Activity: Below are the records; copy exactly the lines from the first through the one containing "Хеш - основной", both included, and leave out the pictures.
━━━━━ Source data
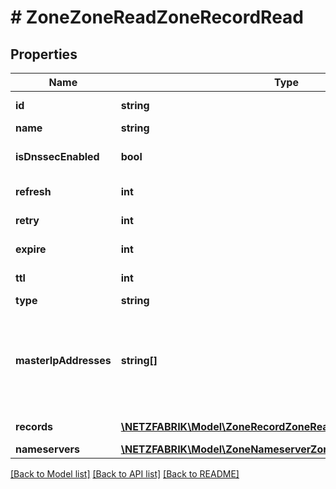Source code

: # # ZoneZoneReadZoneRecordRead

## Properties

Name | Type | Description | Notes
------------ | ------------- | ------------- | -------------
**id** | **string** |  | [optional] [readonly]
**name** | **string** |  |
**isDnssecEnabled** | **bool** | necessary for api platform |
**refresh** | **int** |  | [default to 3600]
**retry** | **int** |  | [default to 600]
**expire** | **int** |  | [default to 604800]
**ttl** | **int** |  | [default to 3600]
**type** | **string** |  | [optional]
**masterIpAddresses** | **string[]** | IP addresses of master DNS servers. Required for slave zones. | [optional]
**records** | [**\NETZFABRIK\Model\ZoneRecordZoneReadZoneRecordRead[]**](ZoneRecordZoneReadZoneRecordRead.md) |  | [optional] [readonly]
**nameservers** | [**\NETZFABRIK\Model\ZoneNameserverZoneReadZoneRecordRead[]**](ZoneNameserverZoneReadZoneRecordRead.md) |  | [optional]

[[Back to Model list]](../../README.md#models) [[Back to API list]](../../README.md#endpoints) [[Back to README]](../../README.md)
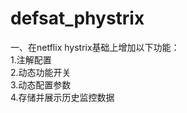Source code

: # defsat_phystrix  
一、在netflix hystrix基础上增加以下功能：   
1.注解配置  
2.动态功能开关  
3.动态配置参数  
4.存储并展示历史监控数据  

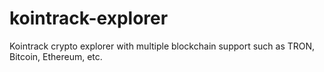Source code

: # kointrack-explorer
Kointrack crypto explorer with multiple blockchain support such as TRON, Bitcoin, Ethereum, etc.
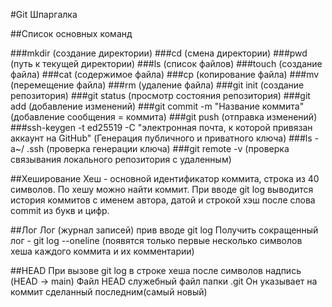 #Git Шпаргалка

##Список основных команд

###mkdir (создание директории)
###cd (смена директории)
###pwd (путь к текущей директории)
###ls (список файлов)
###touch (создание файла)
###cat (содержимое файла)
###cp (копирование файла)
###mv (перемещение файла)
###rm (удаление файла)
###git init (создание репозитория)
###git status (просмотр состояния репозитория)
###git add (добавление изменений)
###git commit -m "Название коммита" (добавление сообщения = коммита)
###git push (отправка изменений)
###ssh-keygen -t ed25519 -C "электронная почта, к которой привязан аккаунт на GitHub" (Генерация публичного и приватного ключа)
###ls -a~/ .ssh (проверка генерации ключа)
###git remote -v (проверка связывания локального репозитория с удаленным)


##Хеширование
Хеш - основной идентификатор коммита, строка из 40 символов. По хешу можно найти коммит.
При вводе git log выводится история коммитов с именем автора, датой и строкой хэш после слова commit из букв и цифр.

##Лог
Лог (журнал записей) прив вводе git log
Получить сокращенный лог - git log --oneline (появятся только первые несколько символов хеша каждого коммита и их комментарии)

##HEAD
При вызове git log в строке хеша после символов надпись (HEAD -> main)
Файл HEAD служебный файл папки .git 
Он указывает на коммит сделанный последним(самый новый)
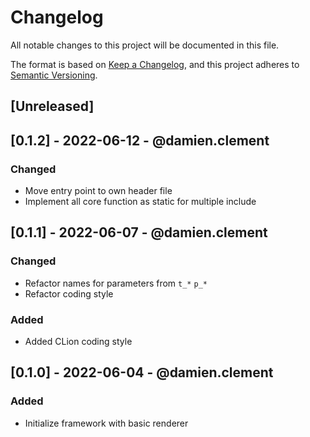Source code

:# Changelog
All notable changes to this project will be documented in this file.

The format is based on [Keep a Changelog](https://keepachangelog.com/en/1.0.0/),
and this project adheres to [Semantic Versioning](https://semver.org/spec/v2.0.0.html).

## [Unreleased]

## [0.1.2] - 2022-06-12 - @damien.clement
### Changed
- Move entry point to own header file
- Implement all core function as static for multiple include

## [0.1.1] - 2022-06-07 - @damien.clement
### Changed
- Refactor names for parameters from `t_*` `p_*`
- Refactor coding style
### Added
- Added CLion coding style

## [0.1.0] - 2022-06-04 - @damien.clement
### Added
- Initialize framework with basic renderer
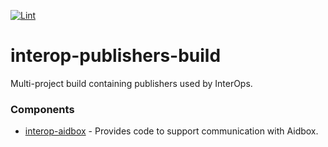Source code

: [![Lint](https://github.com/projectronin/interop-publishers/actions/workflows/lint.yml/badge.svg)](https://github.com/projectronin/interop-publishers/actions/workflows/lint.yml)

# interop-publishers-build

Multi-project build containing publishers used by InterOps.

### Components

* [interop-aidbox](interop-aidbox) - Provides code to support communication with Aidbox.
━━━━━━━━━━
Result below:
Source code

: # # ZoneZoneReadZoneRecordRead

## Properties

Name | Type | Description | Notes
------------ | ------------- | ------------- | -------------
**id** | **string** |  | [optional] [readonly]
**name** | **string** |  |
**isDnssecEnabled** | **bool** | necessary for api platform |
**refresh** | **int** |  | [default to 3600]
**retry** | **int** |  | [default to 600]
**expire** | **int** |  | [default to 604800]
**ttl** | **int** |  | [default to 3600]
**type** | **string** |  | [optional]
**masterIpAddresses** | **string[]** | IP addresses of master DNS servers. Required for slave zones. | [optional]
**records** | [**\NETZFABRIK\Model\ZoneRecordZoneReadZoneRecordRead[]**](ZoneRecordZoneReadZoneRecordRead.md) |  | [optional] [readonly]
**nameservers** | [**\NETZFABRIK\Model\ZoneNameserverZoneReadZoneRecordRead[]**](ZoneNameserverZoneReadZoneRecordRead.md) |  | [optional]

[[Back to Model list]](../../README.md#models) [[Back to API list]](../../README.md#endpoints) [[Back to README]](../../README.md)
Source code

: # defsat_phystrix  
一、在netflix hystrix基础上增加以下功能：   
1.注解配置  
2.动态功能开关  
3.动态配置参数  
4.存储并展示历史监控数据  

Source code

: # kointrack-explorer
Kointrack crypto explorer with multiple blockchain support such as TRON, Bitcoin, Ethereum, etc.
 #Git Шпаргалка

##Список основных команд

###mkdir (создание директории)
###cd (смена директории)
###pwd (путь к текущей директории)
###ls (список файлов)
###touch (создание файла)
###cat (содержимое файла)
###cp (копирование файла)
###mv (перемещение файла)
###rm (удаление файла)
###git init (создание репозитория)
###git status (просмотр состояния репозитория)
###git add (добавление изменений)
###git commit -m "Название коммита" (добавление сообщения = коммита)
###git push (отправка изменений)
###ssh-keygen -t ed25519 -C "электронная почта, к которой привязан аккаунт на GitHub" (Генерация публичного и приватного ключа)
###ls -a~/ .ssh (проверка генерации ключа)
###git remote -v (проверка связывания локального репозитория с удаленным)


##Хеширование
Хеш - основной идентификатор коммита, строка из 40 символов. По хешу можно найти коммит.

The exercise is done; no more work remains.